# [Stored data]
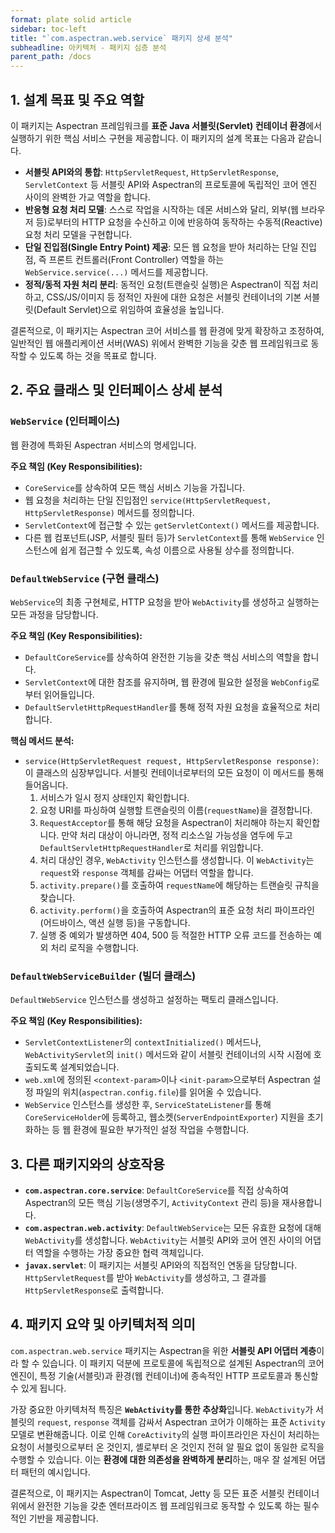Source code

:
 ```yaml
---
format: plate solid article
sidebar: toc-left
title: "`com.aspectran.web.service` 패키지 상세 분석"
subheadline: 아키텍처 - 패키지 심층 분석
parent_path: /docs
---
```


## 1. 설계 목표 및 주요 역할

이 패키지는 Aspectran 프레임워크를 **표준 Java 서블릿(Servlet) 컨테이너 환경**에서 실행하기 위한 핵심 서비스 구현을 제공합니다. 이 패키지의 설계 목표는 다음과 같습니다.

-   **서블릿 API와의 통합**: `HttpServletRequest`, `HttpServletResponse`, `ServletContext` 등 서블릿 API와 Aspectran의 프로토콜에 독립적인 코어 엔진 사이의 완벽한 가교 역할을 합니다.
-   **반응형 요청 처리 모델**: 스스로 작업을 시작하는 데몬 서비스와 달리, 외부(웹 브라우저 등)로부터의 HTTP 요청을 수신하고 이에 반응하여 동작하는 수동적(Reactive) 요청 처리 모델을 구현합니다.
-   **단일 진입점(Single Entry Point) 제공**: 모든 웹 요청을 받아 처리하는 단일 진입점, 즉 프론트 컨트롤러(Front Controller) 역할을 하는 `WebService.service(...)` 메서드를 제공합니다.
-   **정적/동적 자원 처리 분리**: 동적인 요청(트랜슬릿 실행)은 Aspectran이 직접 처리하고, CSS/JS/이미지 등 정적인 자원에 대한 요청은 서블릿 컨테이너의 기본 서블릿(Default Servlet)으로 위임하여 효율성을 높입니다.

결론적으로, 이 패키지는 Aspectran 코어 서비스를 웹 환경에 맞게 확장하고 조정하여, 일반적인 웹 애플리케이션 서버(WAS) 위에서 완벽한 기능을 갖춘 웹 프레임워크로 동작할 수 있도록 하는 것을 목표로 합니다.

## 2. 주요 클래스 및 인터페이스 상세 분석

### `WebService` (인터페이스)

웹 환경에 특화된 Aspectran 서비스의 명세입니다.

**주요 책임 (Key Responsibilities):**
-   `CoreService`를 상속하여 모든 핵심 서비스 기능을 가집니다.
-   웹 요청을 처리하는 단일 진입점인 `service(HttpServletRequest, HttpServletResponse)` 메서드를 정의합니다.
-   `ServletContext`에 접근할 수 있는 `getServletContext()` 메서드를 제공합니다.
-   다른 웹 컴포넌트(JSP, 서블릿 필터 등)가 `ServletContext`를 통해 `WebService` 인스턴스에 쉽게 접근할 수 있도록, 속성 이름으로 사용될 상수를 정의합니다.

### `DefaultWebService` (구현 클래스)

`WebService`의 최종 구현체로, HTTP 요청을 받아 `WebActivity`를 생성하고 실행하는 모든 과정을 담당합니다.

**주요 책임 (Key Responsibilities):**
-   `DefaultCoreService`를 상속하여 완전한 기능을 갖춘 핵심 서비스의 역할을 합니다.
-   `ServletContext`에 대한 참조를 유지하며, 웹 환경에 필요한 설정을 `WebConfig`로부터 읽어들입니다.
-   `DefaultServletHttpRequestHandler`를 통해 정적 자원 요청을 효율적으로 처리합니다.

**핵심 메서드 분석:**
-   `service(HttpServletRequest request, HttpServletResponse response)`: 이 클래스의 심장부입니다. 서블릿 컨테이너로부터의 모든 요청이 이 메서드를 통해 들어옵니다.
    1.  서비스가 일시 정지 상태인지 확인합니다.
    2.  요청 URI를 파싱하여 실행할 트랜슬릿의 이름(`requestName`)을 결정합니다.
    3.  `RequestAcceptor`를 통해 해당 요청을 Aspectran이 처리해야 하는지 확인합니다. 만약 처리 대상이 아니라면, 정적 리소스일 가능성을 염두에 두고 `DefaultServletHttpRequestHandler`로 처리를 위임합니다.
    4.  처리 대상인 경우, `WebActivity` 인스턴스를 생성합니다. 이 `WebActivity`는 `request`와 `response` 객체를 감싸는 어댑터 역할을 합니다.
    5.  `activity.prepare()`를 호출하여 `requestName`에 해당하는 트랜슬릿 규칙을 찾습니다.
    6.  `activity.perform()`을 호출하여 Aspectran의 표준 요청 처리 파이프라인(어드바이스, 액션 실행 등)을 구동합니다.
    7.  실행 중 예외가 발생하면 404, 500 등 적절한 HTTP 오류 코드를 전송하는 예외 처리 로직을 수행합니다.

### `DefaultWebServiceBuilder` (빌더 클래스)

`DefaultWebService` 인스턴스를 생성하고 설정하는 팩토리 클래스입니다.

**주요 책임 (Key Responsibilities):**
-   `ServletContextListener`의 `contextInitialized()` 메서드나, `WebActivityServlet`의 `init()` 메서드와 같이 서블릿 컨테이너의 시작 시점에 호출되도록 설계되었습니다.
-   `web.xml`에 정의된 `<context-param>`이나 `<init-param>`으로부터 Aspectran 설정 파일의 위치(`aspectran.config.file`)를 읽어올 수 있습니다.
-   `WebService` 인스턴스를 생성한 후, `ServiceStateListener`를 통해 `CoreServiceHolder`에 등록하고, 웹소켓(`ServerEndpointExporter`) 지원을 초기화하는 등 웹 환경에 필요한 부가적인 설정 작업을 수행합니다.

## 3. 다른 패키지와의 상호작용

-   **`com.aspectran.core.service`**: `DefaultCoreService`를 직접 상속하여 Aspectran의 모든 핵심 기능(생명주기, `ActivityContext` 관리 등)을 재사용합니다.
-   **`com.aspectran.web.activity`**: `DefaultWebService`는 모든 유효한 요청에 대해 `WebActivity`를 생성합니다. `WebActivity`는 서블릿 API와 코어 엔진 사이의 어댑터 역할을 수행하는 가장 중요한 협력 객체입니다.
-   **`javax.servlet`**: 이 패키지는 서블릿 API와의 직접적인 연동을 담당합니다. `HttpServletRequest`를 받아 `WebActivity`를 생성하고, 그 결과를 `HttpServletResponse`로 출력합니다.

## 4. 패키지 요약 및 아키텍처적 의미

`com.aspectran.web.service` 패키지는 Aspectran을 위한 **서블릿 API 어댑터 계층**이라 할 수 있습니다. 이 패키지 덕분에 프로토콜에 독립적으로 설계된 Aspectran의 코어 엔진이, 특정 기술(서블릿)과 환경(웹 컨테이너)에 종속적인 HTTP 프로토콜과 통신할 수 있게 됩니다.

가장 중요한 아키텍처적 특징은 **`WebActivity`를 통한 추상화**입니다. `WebActivity`가 서블릿의 `request`, `response` 객체를 감싸서 Aspectran 코어가 이해하는 표준 `Activity` 모델로 변환해줍니다. 이로 인해 `CoreActivity`의 실행 파이프라인은 자신이 처리하는 요청이 서블릿으로부터 온 것인지, 셸로부터 온 것인지 전혀 알 필요 없이 동일한 로직을 수행할 수 있습니다. 이는 **환경에 대한 의존성을 완벽하게 분리**하는, 매우 잘 설계된 어댑터 패턴의 예시입니다.

결론적으로, 이 패키지는 Aspectran이 Tomcat, Jetty 등 모든 표준 서블릿 컨테이너 위에서 완전한 기능을 갖춘 엔터프라이즈 웹 프레임워크로 동작할 수 있도록 하는 필수적인 기반을 제공합니다.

# [Task description]
Could you filter the entries above for lines holding the string "수행합니다" and copy them?

# [Exercise solution]
    7.  실행 중 예외가 발생하면 404, 500 등 적절한 HTTP 오류 코드를 전송하는 예외 처리 로직을 수행합니다.
-   `WebService` 인스턴스를 생성한 후, `ServiceStateListener`를 통해 `CoreServiceHolder`에 등록하고, 웹소켓(`ServerEndpointExporter`) 지원을 초기화하는 등 웹 환경에 필요한 부가적인 설정 작업을 수행합니다.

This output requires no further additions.